- _Records to process_:
BEGIN

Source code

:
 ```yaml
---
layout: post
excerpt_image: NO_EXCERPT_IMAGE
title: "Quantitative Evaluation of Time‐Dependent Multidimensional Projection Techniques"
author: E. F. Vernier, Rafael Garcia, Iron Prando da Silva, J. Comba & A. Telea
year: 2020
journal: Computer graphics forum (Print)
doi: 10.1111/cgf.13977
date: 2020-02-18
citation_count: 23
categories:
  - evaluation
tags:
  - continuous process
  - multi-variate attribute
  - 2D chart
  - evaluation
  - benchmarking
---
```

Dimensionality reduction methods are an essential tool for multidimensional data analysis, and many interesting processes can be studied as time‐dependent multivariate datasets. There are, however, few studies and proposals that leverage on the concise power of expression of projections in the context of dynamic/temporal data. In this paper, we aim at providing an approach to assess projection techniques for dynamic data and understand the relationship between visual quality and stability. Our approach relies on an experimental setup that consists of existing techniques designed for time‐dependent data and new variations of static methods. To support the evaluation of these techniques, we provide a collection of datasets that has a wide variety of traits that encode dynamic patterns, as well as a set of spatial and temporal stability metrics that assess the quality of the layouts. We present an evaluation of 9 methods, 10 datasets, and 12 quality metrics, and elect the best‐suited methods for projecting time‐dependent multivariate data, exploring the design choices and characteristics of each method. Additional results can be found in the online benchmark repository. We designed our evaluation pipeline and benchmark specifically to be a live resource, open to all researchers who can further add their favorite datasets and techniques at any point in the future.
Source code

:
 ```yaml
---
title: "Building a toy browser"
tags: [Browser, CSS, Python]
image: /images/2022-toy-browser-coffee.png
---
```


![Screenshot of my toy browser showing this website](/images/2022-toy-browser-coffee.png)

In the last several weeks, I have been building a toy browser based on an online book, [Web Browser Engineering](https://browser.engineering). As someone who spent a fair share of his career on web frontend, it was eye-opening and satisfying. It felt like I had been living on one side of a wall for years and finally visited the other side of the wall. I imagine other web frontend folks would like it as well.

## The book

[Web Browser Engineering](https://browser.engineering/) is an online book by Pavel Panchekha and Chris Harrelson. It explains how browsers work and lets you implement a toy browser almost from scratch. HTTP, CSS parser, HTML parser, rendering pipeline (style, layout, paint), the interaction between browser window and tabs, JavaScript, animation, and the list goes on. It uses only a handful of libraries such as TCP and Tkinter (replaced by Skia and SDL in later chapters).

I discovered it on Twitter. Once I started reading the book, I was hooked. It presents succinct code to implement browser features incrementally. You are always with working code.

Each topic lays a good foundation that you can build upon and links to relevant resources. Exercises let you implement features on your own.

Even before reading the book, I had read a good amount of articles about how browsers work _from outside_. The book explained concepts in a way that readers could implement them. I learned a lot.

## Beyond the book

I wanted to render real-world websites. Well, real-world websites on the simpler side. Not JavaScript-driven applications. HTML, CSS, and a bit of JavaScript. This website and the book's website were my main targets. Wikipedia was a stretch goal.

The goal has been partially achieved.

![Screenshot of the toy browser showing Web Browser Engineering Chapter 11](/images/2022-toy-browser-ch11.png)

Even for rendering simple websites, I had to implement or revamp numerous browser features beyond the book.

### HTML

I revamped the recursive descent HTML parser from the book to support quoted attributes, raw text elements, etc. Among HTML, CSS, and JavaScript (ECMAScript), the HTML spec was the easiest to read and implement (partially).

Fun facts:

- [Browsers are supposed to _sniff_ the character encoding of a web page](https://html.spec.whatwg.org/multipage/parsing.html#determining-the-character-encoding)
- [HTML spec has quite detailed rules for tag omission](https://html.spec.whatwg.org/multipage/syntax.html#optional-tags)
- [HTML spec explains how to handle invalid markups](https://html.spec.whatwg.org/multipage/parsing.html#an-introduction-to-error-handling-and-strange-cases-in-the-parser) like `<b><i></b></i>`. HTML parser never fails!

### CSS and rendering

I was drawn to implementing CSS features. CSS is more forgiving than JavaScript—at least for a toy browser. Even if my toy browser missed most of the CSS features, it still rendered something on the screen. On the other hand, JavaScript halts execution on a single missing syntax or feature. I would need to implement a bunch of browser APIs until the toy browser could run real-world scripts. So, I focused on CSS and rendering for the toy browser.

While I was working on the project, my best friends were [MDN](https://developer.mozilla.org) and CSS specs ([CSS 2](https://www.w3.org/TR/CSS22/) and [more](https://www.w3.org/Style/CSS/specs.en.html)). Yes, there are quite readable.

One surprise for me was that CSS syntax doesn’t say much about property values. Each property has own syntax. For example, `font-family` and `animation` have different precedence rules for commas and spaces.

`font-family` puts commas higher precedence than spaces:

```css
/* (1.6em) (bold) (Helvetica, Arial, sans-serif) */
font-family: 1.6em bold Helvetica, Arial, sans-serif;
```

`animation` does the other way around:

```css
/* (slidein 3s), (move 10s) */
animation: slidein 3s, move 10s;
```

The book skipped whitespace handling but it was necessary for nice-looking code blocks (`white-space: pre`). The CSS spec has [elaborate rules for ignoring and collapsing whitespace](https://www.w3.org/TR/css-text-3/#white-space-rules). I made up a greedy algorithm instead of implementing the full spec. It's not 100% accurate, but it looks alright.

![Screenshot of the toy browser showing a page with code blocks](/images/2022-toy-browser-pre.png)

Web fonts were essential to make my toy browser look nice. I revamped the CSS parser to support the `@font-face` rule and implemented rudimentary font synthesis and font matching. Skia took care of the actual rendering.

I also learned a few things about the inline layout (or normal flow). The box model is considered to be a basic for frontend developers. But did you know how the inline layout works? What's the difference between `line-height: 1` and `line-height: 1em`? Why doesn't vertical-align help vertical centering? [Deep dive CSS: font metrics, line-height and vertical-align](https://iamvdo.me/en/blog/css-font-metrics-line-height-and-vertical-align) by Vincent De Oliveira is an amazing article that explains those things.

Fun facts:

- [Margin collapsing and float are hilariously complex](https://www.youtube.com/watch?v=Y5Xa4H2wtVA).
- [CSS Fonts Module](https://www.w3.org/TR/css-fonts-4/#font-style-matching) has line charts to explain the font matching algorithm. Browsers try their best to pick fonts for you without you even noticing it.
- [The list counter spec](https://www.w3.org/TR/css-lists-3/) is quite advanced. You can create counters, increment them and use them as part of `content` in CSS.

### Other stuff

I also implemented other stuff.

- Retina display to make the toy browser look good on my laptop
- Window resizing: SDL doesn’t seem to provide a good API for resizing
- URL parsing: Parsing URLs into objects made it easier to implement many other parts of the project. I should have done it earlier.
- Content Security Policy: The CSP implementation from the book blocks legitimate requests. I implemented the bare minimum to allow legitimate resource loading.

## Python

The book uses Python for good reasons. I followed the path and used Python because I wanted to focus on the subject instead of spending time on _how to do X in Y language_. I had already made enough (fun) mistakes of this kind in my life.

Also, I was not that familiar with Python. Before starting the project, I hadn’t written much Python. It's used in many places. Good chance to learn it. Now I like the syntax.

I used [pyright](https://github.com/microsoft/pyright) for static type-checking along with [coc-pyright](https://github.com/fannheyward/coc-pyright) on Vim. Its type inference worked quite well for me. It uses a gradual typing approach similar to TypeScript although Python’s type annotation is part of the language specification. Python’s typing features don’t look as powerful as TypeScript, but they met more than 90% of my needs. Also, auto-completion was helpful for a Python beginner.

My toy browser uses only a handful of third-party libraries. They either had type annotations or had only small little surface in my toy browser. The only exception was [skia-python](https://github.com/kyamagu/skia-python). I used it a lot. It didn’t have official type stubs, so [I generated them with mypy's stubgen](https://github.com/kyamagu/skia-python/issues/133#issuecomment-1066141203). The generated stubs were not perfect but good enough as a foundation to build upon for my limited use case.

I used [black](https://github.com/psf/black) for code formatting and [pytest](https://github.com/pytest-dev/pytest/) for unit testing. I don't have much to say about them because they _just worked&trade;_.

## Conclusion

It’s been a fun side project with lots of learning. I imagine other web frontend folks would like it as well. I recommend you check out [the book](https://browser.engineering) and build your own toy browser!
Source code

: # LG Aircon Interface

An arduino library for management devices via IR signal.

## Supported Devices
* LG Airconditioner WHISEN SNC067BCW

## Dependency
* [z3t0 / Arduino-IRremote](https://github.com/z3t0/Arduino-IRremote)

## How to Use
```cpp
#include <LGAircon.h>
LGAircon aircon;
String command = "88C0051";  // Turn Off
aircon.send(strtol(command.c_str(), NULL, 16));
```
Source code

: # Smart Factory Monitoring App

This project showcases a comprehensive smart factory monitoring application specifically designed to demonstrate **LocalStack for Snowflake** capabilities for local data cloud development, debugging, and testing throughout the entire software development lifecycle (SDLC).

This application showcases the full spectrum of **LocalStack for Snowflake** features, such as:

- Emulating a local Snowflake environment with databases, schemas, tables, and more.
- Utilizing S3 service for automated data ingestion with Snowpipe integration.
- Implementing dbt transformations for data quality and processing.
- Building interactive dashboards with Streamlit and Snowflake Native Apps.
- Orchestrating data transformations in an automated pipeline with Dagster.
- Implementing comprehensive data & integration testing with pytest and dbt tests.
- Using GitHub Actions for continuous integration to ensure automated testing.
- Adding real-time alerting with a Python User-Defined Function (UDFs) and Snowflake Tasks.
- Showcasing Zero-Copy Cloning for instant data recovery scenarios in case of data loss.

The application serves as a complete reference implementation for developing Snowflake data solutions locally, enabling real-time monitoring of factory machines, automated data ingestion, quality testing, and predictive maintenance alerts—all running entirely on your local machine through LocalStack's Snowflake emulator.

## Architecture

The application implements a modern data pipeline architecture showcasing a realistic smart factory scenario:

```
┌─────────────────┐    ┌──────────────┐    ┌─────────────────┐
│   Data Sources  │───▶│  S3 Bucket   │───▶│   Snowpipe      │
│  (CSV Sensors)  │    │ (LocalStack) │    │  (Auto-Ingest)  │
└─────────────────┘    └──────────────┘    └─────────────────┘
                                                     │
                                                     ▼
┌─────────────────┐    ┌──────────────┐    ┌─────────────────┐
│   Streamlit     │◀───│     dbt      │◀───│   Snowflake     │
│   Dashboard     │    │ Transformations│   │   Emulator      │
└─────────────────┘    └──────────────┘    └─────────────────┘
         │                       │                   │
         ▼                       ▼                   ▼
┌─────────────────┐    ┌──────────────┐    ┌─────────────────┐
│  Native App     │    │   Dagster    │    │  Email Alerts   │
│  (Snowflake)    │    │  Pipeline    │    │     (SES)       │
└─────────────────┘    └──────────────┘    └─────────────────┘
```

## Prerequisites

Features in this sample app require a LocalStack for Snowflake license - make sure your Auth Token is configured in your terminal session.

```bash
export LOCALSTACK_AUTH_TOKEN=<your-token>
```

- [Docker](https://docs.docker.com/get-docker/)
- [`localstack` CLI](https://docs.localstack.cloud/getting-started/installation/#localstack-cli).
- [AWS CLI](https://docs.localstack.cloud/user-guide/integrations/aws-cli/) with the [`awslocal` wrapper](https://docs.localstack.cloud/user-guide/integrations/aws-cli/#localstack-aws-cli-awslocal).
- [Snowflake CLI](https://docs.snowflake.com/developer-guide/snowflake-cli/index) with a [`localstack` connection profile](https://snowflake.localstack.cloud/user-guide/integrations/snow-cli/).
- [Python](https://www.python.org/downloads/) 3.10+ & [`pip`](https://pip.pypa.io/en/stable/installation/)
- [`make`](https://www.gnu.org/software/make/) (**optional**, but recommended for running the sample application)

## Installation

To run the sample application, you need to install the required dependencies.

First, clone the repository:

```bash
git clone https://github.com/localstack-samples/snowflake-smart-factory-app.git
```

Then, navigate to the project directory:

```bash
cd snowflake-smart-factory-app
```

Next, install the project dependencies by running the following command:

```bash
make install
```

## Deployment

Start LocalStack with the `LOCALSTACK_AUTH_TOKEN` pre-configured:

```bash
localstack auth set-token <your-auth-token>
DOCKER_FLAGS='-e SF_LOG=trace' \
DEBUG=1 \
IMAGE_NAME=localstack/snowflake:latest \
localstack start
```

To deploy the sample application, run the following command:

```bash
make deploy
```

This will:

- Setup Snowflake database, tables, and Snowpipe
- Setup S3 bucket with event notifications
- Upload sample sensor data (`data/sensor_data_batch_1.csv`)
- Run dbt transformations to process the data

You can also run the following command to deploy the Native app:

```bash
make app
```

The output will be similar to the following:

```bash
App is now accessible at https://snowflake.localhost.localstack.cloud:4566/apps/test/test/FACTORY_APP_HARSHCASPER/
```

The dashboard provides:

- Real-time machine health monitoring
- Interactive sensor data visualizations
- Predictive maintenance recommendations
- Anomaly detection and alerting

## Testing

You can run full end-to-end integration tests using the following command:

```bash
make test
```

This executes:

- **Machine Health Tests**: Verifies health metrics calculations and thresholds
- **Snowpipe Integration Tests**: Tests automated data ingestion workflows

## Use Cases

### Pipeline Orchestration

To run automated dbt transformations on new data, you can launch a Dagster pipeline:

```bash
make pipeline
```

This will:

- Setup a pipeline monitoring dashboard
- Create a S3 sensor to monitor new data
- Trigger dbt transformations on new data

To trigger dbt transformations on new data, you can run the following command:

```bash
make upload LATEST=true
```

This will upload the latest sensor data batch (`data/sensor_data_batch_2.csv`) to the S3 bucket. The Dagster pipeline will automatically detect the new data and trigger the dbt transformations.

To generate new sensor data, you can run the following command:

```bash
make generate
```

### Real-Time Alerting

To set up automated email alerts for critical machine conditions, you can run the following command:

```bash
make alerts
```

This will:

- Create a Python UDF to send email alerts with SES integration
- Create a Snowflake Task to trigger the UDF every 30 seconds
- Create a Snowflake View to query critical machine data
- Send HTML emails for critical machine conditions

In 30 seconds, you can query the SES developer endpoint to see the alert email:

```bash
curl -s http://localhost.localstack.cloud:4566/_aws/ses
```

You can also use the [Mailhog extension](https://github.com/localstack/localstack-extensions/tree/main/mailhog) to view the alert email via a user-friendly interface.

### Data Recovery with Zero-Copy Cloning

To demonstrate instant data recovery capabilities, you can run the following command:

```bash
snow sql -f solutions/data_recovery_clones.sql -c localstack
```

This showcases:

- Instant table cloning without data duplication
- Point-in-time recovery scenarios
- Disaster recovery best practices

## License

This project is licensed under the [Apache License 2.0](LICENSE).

END

- _Your task_:
Every line from the line containing "To generate new" through the line containing "- Create a Snowflake Task" in the records above must be retyped exactly. Leave out the rest.

- _Task answer_:
To generate new sensor data, you can run the following command:

```bash
make generate
```

### Real-Time Alerting

To set up automated email alerts for critical machine conditions, you can run the following command:

```bash
make alerts
```

This will:

- Create a Python UDF to send email alerts with SES integration
- Create a Snowflake Task to trigger the UDF every 30 seconds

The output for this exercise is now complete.